[PATCH 1 of 5 V1 REBASED] obsolete: compute successors set

Sat Dec 8 20:36:33 CST 2012

On 7 Dec 2012, at 6:18 PM, Pierre-Yves David wrote:
> On Fri, Dec 07, 2012 at 11:19:19AM -0600, Kevin Bullock wrote:
>> On Nov 30, 2012, at 3:12 PM, Pierre-Yves David wrote:
>> 
>>> # HG changeset patch
>>> # User Pierre-Yves David <pierre-yves.david at logilab.fr>
>>> # Date 1352486233 -3600
>>> # Node ID d58f0a5976a0e663e2afff58ccd4883eb4d9b99b
>>> # Parent  a39fe76c4c65c73d8824f7e3092dbbc049235422
>>> obsolete: compute successors set
>>> 
>>> Successors set are an important part of obsolescence. It is necessary to detect
>>> and solve divergence situation. This changeset add a core function to compute
>>> them, a debug command to audit them and solid test on the concept.
>>> 
>>> Check function docstring for details about the concept.
>>> 
>>> diff --git a/mercurial/commands.py b/mercurial/commands.py
>>> --- a/mercurial/commands.py
>>> +++ b/mercurial/commands.py
>>> @@ -2457,10 +2457,62 @@ def debugsub(ui, repo, rev=None):
>>>    for k, v in sorted(ctx.substate.items()):
>>>        ui.write(('path %s\n') % k)
>>>        ui.write((' source   %s\n') % v[0])
>>>        ui.write((' revision %s\n') % v[1])
>>> 
>>> + at command('debugsuccessorssets',
>> 
>> Adding this command is begging to be a separate patch.
> 
> This command is necessary to test the function. Patrick would advice to keep
> them together. I tend to split such case but for this one, I was inclined to
> keep the test with the function for readability purpose. The command are pretty
> simple and the test really worst being in the same changeset.
> 
> I can split it if you insist.

I don't feel that strongly about it, but on closer inspection, the function is written rather confusedly (stray 'pass' at the end of the body, repeated 'if ui.debug' checks and corresponding reassignments of s).

>>> +    [],
>>> +    _('[REV]'))
>>> +def debugsuccessorssets(ui, repo, *revs):
>>> +    """show set of successors for revision
>>> +
>>> +    Successors set of changeset A are a consistent group of revision that
>>      The successors set             is
>> 
>> Also, I think what you mean by "consistent" here is actually "coherent", but I'm not sure.
> 
> I mean <french>cohérent</french>. I believe that consistent was a better
> translation but I'm not a ntive speaker.

"consistent" implies some external entity to which the changesets are somehow related, whereas "coherent" indicates that they're part of a unified whole.
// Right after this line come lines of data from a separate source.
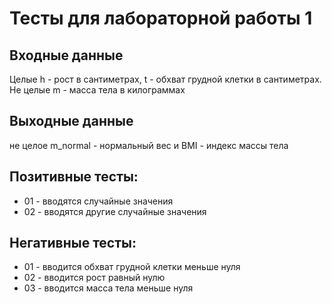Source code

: # Тесты для лабораторной работы 1
## Входные данные
Целые h - рост в сантиметрах, t - обхват грудной клетки в сантиметрах. Не целые m - масса тела в килограммах
## Выходные данные
не целое m_normal - нормальный вес и BMI - индекс массы тела
## Позитивные тесты:
- 01 - вводятся случайные значения
- 02 - вводятся другие случайные значения
## Негативные тесты:
- 01 - вводится обхват грудной клетки меньше нуля
- 02 - вводится рост равный нулю
- 03 - вводится масса тела меньше нуля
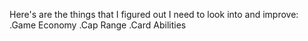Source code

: Here's are the things that I figured out I need to look into and improve:
.Game Economy
.Cap Range
.Card Abilities
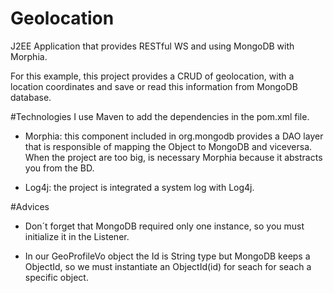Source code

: # Geolocation
J2EE Application that provides RESTful WS and using MongoDB with Morphia.

For this example, this project provides a CRUD of geolocation, with a location coordinates and save or read this information from MongoDB database.

#Technologies
I use Maven to add the dependencies in the pom.xml file.

- Morphia: this component included in org.mongodb provides a DAO layer that is responsible of mapping the Object to MongoDB and viceversa.
When the project are too big, is necessary Morphia because it abstracts you from the BD.

- Log4j: the project is integrated a system log with Log4j.

#Advices

- Don´t forget that MongoDB required only one instance, so you must initialize it in the Listener.

- In our GeoProfileVo object the Id is String type but MongoDB keeps a ObjectId, so we must instantiate an ObjectId(id) for seach for seach a specific object.

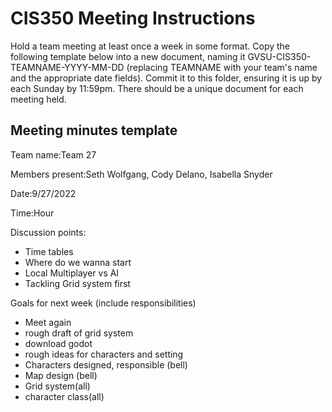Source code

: # CIS350 Meeting Instructions

Hold a team meeting at least once a week in some format.  Copy the following template below into a new document, naming it GVSU-CIS350-TEAMNAME-YYYY-MM-DD (replacing TEAMNAME with your team's name and the appropriate date fields).  Commit it to this folder, ensuring it is up by each Sunday by 11:59pm.  There should be a unique document for each meeting held.

## Meeting minutes template

Team name:Team 27

Members present:Seth Wolfgang, Cody Delano, Isabella Snyder

Date:9/27/2022

Time:Hour

Discussion points: 

* Time tables
* Where do we wanna start
* Local Multiplayer vs AI
* Tackling Grid system first

Goals for next week (include responsibilities)

* Meet again
* rough draft of grid system
* download godot
* rough ideas for characters and setting
* Characters designed, responsible (bell)
* Map design (bell)
* Grid system(all)
* character class(all)
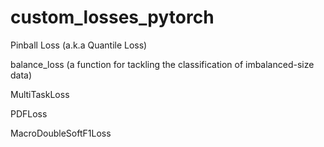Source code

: # custom_losses_pytorch
Pinball Loss (a.k.a Quantile Loss)

balance_loss (a function for tackling the classification of imbalanced-size data)

MultiTaskLoss

PDFLoss

MacroDoubleSoftF1Loss
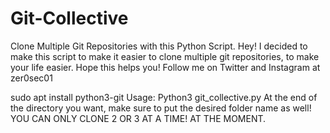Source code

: # Git-Collective
Clone Multiple Git Repositories with this Python Script.
Hey! I decided to make this script to make it easier to clone multiple git repositories, to make your life easier. Hope this helps you!
Follow me on Twitter and Instagram at zer0sec01

sudo apt install python3-git
Usage: Python3 git_collective.py
At the end of the directory you want, make sure to put the desired folder name as well!
YOU CAN ONLY CLONE 2 OR 3 AT A TIME! AT THE MOMENT.
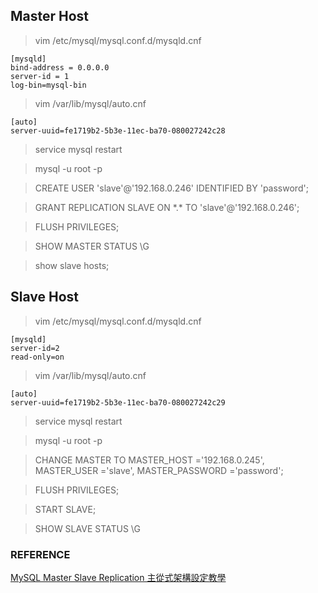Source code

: 
## Master Host
> vim /etc/mysql/mysql.conf.d/mysqld.cnf

    [mysqld]
    bind-address = 0.0.0.0
    server-id = 1
    log-bin=mysql-bin

> vim /var/lib/mysql/auto.cnf

    [auto]
    server-uuid=fe1719b2-5b3e-11ec-ba70-080027242c28 

> service mysql restart

> mysql -u root -p

> CREATE USER 'slave'@'192.168.0.246' IDENTIFIED BY 'password';

> GRANT REPLICATION SLAVE ON \*.\* TO 'slave'@'192.168.0.246';

> FLUSH PRIVILEGES;

> SHOW MASTER STATUS \G

> show slave hosts;

## Slave Host
> vim /etc/mysql/mysql.conf.d/mysqld.cnf

    [mysqld]    
    server-id=2    
    read-only=on

> vim /var/lib/mysql/auto.cnf

    [auto]
    server-uuid=fe1719b2-5b3e-11ec-ba70-080027242c29 

> service mysql restart

> mysql -u root -p

> CHANGE MASTER TO MASTER_HOST ='192.168.0.245', MASTER_USER ='slave', MASTER_PASSWORD ='password';

> FLUSH PRIVILEGES;

> START SLAVE;

> SHOW SLAVE STATUS \G

### REFERENCE
[MySQL Master Slave Replication 主從式架構設定教學](https://medium.com/dean-lin/%E6%89%8B%E6%8A%8A%E6%89%8B%E5%B8%B6%E4%BD%A0%E5%AF%A6%E4%BD%9C-mysql-master-slave-replication-16d0a0fa1d04)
I think the latter is better, if I understand the context correctly (which I'm still not sure of).

>>> +    In most case a changeset A have zero (changeset pruned) or a single
>>> +    successors set that contains a single successors (changeset A replacement
>>> +    by A')
>>> +
>>> +    But splitted changeset will result with successors set containing more than
>>> +    a single element. Divergent rewritting will result in multiple successor
>>> +    set.
>> 
>> -ENOPARSE. Did you mean something like:
>> 
>> In most cases, a changeset will have zero or a single successor. A split changeset will have a successors set containing more than one element; divergent rewriting will result in more than one successors set.
> 
> Nope. does this help?
> 
> In most case a changeset `A` have a single successors set containing a single
> successors (changeset `A` replaced by `A'`). Second most common case are
> changeset made obsolete with no successors at all. Such changesets have no
> successors sets at all and are called `pruned`.
> 
> Less common case are:
> - Splitted changesets: They have a successors set containing more than
>  a single successors.
> - Divergent rewritting: They have multiple successor set.
> 
>> Also, what do you mean by "changeset pruned"?
> 
> See above.

Good, that all makes sense now (modulo some remaining grammatical issues).

>>> +
>>> +    result is displayed as follows::
>>> +
>>> +        <rev1>
>>> +            <successors-1A>
>>> +        <rev2>
>>> +            <successors-2A>
>>> +            <successors-2B1> <successors-2B1> <successors-2B1>
>>                                 successors-2B2   successors-2B3   ?
>> 
>>> +
>>> +    here rev2 have two possible successors sets. One hold three elements.
>> Wait, why do we have two *possible* successors sets? Why don't we know for sure?
>> 
>> Ah, now I see: s/possible/divergent/. Put more clearly:
>> 
>> Here rev2 has two divergent successors sets, one of which splits the changeset into three successor changesets.
> 
> Meh, divergent comes from the fact we have multiple successors sets
> 
> Here rev2 have two possible successors sets. The first hold one element, the
> second hold three elements. This situation is called "divergence".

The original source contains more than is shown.